Restate each entry word for word, leaving nothing out.
··· INPUT DATA
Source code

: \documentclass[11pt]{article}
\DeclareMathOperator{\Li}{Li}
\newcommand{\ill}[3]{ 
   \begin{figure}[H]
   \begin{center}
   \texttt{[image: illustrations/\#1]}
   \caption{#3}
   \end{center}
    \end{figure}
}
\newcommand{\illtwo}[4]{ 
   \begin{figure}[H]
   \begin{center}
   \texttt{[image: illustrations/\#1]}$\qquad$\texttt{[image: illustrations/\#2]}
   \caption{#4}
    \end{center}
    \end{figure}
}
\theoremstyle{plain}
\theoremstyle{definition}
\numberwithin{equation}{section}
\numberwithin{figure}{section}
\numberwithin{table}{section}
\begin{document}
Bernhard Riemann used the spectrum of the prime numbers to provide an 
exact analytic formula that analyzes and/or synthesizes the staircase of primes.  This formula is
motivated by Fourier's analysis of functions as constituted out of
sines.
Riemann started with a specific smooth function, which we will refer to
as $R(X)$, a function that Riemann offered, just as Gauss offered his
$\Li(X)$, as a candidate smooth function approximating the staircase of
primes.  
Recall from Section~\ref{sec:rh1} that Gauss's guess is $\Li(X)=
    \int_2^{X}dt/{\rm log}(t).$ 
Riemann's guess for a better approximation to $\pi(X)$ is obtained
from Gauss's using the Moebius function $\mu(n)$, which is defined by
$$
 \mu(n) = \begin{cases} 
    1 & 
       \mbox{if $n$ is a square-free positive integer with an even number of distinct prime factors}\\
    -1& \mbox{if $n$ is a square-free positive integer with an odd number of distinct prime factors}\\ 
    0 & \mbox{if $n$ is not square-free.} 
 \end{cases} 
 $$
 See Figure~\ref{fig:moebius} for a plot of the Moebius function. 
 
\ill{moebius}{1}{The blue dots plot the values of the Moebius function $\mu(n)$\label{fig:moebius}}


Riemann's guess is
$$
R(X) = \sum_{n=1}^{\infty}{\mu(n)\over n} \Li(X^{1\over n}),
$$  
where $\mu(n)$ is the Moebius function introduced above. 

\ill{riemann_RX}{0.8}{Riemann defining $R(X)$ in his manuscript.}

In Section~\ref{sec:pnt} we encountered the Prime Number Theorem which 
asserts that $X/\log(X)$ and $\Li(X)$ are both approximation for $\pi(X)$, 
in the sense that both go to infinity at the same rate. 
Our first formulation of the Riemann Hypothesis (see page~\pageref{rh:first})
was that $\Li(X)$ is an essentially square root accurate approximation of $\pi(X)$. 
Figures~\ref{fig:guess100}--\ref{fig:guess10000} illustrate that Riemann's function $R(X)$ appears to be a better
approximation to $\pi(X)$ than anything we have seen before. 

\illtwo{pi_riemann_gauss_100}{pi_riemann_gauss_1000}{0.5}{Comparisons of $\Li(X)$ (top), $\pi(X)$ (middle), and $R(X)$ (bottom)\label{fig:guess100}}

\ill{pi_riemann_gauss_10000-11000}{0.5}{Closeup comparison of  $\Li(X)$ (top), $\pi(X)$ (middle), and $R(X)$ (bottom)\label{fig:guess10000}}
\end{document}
······
EXERCISE RESPONSE —
Source code

: \documentclass[11pt]{article}
\DeclareMathOperator{\Li}{Li}
\newcommand{\ill}[3]{ 
   \begin{figure}[H]
   \begin{center}
   \texttt{[image: illustrations/\#1]}
   \caption{#3}
   \end{center}
    \end{figure}
}
\newcommand{\illtwo}[4]{ 
   \begin{figure}[H]
   \begin{center}
   \texttt{[image: illustrations/\#1]}$\qquad$\texttt{[image: illustrations/\#2]}
   \caption{#4}
    \end{center}
    \end{figure}
}
\theoremstyle{plain}
\theoremstyle{definition}
\numberwithin{equation}{section}
\numberwithin{figure}{section}
\numberwithin{table}{section}
\begin{document}
Bernhard Riemann used the spectrum of the prime numbers to provide an 
exact analytic formula that analyzes and/or synthesizes the staircase of primes.  This formula is
motivated by Fourier's analysis of functions as constituted out of
sines.
Riemann started with a specific smooth function, which we will refer to
as $R(X)$, a function that Riemann offered, just as Gauss offered his
$\Li(X)$, as a candidate smooth function approximating the staircase of
primes.  
Recall from Section~\ref{sec:rh1} that Gauss's guess is $\Li(X)=
    \int_2^{X}dt/{\rm log}(t).$ 
Riemann's guess for a better approximation to $\pi(X)$ is obtained
from Gauss's using the Moebius function $\mu(n)$, which is defined by
$$
 \mu(n) = \begin{cases} 
    1 & 
       \mbox{if $n$ is a square-free positive integer with an even number of distinct prime factors}\\
    -1& \mbox{if $n$ is a square-free positive integer with an odd number of distinct prime factors}\\ 
    0 & \mbox{if $n$ is not square-free.} 
 \end{cases} 
 $$
 See Figure~\ref{fig:moebius} for a plot of the Moebius function. 
 
\ill{moebius}{1}{The blue dots plot the values of the Moebius function $\mu(n)$\label{fig:moebius}}


Riemann's guess is
$$
R(X) = \sum_{n=1}^{\infty}{\mu(n)\over n} \Li(X^{1\over n}),
$$  
where $\mu(n)$ is the Moebius function introduced above. 

\ill{riemann_RX}{0.8}{Riemann defining $R(X)$ in his manuscript.}

In Section~\ref{sec:pnt} we encountered the Prime Number Theorem which 
asserts that $X/\log(X)$ and $\Li(X)$ are both approximation for $\pi(X)$, 
in the sense that both go to infinity at the same rate. 
Our first formulation of the Riemann Hypothesis (see page~\pageref{rh:first})
was that $\Li(X)$ is an essentially square root accurate approximation of $\pi(X)$. 
Figures~\ref{fig:guess100}--\ref{fig:guess10000} illustrate that Riemann's function $R(X)$ appears to be a better
approximation to $\pi(X)$ than anything we have seen before. 

\illtwo{pi_riemann_gauss_100}{pi_riemann_gauss_1000}{0.5}{Comparisons of $\Li(X)$ (top), $\pi(X)$ (middle), and $R(X)$ (bottom)\label{fig:guess100}}

\ill{pi_riemann_gauss_10000-11000}{0.5}{Closeup comparison of  $\Li(X)$ (top), $\pi(X)$ (middle), and $R(X)$ (bottom)\label{fig:guess10000}}
\end{document}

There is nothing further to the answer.